The English barons forced the much-disliked John to sign the Magna Carta, which limited the monarch’s powers. In due course his successor Henry III became unpopular too and De Montfort led the opposition against him in the Second Barons’ War, a conflict that ought to be better known, as it led to him becoming in effect the ruler of England. He summoned two parliaments, reducing the monarch’s powers further and giving more to boroughs, enabling them to send a representative to Parliament. It was another step on the road to democracy begun by the Magna Carta. The tide turned against de Montfort, though, when Henry bribed the barons to turn against him and he was killed at the Battle of Evesham.
Napoleon called him “one of the greatest Englishmen”. Like many historic and artistic greats, aspects of his personality were decidedly unsavoury.
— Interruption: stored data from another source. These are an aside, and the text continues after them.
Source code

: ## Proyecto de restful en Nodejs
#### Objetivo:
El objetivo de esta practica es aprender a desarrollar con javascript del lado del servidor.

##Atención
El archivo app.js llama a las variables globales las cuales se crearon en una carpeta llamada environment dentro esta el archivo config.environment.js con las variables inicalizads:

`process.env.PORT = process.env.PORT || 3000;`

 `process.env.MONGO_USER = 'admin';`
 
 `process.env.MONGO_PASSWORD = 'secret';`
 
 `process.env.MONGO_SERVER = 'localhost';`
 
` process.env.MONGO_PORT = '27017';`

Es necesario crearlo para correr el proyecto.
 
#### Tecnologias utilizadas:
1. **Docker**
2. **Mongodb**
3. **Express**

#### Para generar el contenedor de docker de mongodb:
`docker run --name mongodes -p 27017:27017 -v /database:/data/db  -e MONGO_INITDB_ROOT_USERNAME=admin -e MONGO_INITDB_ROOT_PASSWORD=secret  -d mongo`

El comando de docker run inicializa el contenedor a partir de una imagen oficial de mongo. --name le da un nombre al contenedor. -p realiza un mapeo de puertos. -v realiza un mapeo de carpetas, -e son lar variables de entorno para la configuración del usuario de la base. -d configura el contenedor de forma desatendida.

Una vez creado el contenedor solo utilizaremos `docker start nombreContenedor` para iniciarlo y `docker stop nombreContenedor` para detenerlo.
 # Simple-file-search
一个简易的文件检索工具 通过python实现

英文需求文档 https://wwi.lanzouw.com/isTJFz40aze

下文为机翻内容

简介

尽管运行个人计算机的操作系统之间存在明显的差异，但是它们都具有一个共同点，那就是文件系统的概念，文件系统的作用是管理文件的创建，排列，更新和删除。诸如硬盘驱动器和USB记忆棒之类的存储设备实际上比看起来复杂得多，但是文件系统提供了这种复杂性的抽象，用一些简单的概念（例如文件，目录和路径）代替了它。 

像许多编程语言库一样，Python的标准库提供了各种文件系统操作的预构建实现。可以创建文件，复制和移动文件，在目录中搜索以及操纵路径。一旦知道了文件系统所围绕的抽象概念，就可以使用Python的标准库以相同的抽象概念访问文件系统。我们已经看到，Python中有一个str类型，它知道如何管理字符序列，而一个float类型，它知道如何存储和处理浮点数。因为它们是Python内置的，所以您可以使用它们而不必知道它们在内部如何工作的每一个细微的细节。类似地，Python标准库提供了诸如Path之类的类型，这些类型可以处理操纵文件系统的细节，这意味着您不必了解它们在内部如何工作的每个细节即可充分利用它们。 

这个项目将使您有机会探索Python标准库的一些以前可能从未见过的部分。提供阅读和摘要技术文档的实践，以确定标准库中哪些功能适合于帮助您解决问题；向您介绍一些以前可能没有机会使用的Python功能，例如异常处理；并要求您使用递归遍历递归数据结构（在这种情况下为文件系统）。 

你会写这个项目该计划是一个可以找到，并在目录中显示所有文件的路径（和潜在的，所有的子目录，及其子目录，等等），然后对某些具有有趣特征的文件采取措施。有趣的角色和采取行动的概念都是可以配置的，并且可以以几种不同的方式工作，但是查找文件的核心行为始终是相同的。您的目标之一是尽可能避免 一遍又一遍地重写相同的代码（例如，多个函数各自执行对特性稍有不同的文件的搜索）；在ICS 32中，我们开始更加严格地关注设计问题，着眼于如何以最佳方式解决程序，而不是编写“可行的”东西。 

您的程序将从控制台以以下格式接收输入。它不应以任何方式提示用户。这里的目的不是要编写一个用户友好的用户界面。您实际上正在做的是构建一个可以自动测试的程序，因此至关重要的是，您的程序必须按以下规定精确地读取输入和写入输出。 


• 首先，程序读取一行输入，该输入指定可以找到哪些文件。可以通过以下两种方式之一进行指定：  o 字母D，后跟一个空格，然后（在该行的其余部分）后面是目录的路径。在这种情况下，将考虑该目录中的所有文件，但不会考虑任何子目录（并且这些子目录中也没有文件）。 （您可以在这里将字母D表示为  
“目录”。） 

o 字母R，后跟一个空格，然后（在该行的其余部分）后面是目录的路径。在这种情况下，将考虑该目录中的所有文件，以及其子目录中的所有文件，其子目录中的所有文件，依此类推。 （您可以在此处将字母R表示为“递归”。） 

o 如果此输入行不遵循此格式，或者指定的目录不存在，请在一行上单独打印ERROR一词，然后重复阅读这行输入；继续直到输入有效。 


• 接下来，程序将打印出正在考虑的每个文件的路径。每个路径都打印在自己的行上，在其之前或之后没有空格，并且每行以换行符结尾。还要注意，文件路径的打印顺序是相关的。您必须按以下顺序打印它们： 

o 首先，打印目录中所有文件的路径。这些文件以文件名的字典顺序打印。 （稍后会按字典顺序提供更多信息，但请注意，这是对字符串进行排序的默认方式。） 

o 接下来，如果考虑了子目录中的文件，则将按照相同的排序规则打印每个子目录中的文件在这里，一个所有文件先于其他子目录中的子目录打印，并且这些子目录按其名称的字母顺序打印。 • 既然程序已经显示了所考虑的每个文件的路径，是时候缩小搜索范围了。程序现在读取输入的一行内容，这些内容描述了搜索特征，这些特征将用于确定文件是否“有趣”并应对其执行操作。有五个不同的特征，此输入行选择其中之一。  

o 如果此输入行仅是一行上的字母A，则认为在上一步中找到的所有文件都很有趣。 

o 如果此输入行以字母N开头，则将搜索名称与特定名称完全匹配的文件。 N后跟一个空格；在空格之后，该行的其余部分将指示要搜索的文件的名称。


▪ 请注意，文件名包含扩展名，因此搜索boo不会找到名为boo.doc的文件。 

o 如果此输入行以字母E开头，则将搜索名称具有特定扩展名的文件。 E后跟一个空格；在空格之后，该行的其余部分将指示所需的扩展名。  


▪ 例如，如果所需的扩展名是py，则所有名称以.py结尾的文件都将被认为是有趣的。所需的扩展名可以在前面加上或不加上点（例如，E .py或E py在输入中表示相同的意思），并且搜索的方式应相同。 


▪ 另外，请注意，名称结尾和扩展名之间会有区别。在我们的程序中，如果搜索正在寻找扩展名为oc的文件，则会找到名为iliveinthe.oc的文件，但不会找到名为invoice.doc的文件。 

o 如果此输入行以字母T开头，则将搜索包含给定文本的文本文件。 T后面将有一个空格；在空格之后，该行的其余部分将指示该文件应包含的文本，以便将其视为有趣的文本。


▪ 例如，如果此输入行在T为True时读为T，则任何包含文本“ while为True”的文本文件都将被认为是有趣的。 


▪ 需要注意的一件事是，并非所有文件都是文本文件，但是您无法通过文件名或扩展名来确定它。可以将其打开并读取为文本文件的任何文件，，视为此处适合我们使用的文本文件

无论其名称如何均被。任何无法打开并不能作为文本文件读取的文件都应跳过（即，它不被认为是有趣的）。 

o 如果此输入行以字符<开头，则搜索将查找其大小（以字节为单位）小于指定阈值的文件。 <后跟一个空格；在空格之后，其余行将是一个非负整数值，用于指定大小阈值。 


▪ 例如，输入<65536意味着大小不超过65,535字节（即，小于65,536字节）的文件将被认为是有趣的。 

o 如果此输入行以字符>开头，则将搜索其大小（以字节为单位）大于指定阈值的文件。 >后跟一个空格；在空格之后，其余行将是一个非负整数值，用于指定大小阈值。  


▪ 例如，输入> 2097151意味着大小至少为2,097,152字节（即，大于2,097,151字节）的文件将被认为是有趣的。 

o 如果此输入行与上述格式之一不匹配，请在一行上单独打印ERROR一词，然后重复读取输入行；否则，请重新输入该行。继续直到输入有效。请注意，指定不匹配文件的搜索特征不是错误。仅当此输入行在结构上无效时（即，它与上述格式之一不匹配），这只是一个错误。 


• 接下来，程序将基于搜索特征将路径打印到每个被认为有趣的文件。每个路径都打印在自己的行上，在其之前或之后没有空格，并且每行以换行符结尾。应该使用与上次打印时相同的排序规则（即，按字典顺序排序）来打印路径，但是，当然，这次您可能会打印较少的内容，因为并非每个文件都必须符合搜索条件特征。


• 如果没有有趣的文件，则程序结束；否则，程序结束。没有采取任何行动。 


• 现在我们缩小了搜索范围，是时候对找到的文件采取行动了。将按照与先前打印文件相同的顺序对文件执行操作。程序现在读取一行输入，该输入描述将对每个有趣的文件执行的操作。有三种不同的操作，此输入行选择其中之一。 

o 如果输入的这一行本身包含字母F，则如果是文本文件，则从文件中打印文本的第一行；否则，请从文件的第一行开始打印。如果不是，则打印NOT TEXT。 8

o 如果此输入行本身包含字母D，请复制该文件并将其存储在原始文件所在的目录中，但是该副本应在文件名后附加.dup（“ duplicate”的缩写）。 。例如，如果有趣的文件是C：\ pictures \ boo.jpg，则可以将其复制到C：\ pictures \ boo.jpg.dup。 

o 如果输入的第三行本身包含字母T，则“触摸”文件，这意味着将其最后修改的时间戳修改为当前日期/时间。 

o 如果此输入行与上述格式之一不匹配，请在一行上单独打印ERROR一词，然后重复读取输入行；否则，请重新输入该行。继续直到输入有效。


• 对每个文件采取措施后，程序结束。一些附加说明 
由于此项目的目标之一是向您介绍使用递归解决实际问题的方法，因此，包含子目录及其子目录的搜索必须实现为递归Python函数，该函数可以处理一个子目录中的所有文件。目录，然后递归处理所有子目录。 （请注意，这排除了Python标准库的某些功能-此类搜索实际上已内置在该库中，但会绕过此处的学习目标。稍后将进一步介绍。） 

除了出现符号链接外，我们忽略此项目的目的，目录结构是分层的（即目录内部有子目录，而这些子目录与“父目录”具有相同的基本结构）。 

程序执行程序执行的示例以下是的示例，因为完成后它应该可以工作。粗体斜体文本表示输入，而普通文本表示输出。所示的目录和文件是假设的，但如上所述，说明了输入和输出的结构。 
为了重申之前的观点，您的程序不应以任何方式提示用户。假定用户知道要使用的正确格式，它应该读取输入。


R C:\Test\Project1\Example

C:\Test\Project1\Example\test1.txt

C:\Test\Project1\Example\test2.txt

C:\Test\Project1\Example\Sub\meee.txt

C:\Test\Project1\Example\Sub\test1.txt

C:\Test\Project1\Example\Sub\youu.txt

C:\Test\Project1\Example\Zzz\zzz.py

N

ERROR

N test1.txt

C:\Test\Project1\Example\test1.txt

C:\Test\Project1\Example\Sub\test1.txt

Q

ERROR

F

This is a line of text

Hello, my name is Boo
Though his anti-Semitism caused the death of hundreds of Jews in Leicester and the Midlands. In 2001 Leicester City Council thought fit to formally rebuke him for this.
A maiden race named after Simon de Montfort was a regular feature of Leicester’s early April flat card between 1967 and 2005, but since then sightings of the name have been sporadic. It was a handicap in 2013, 14, 17 and 19.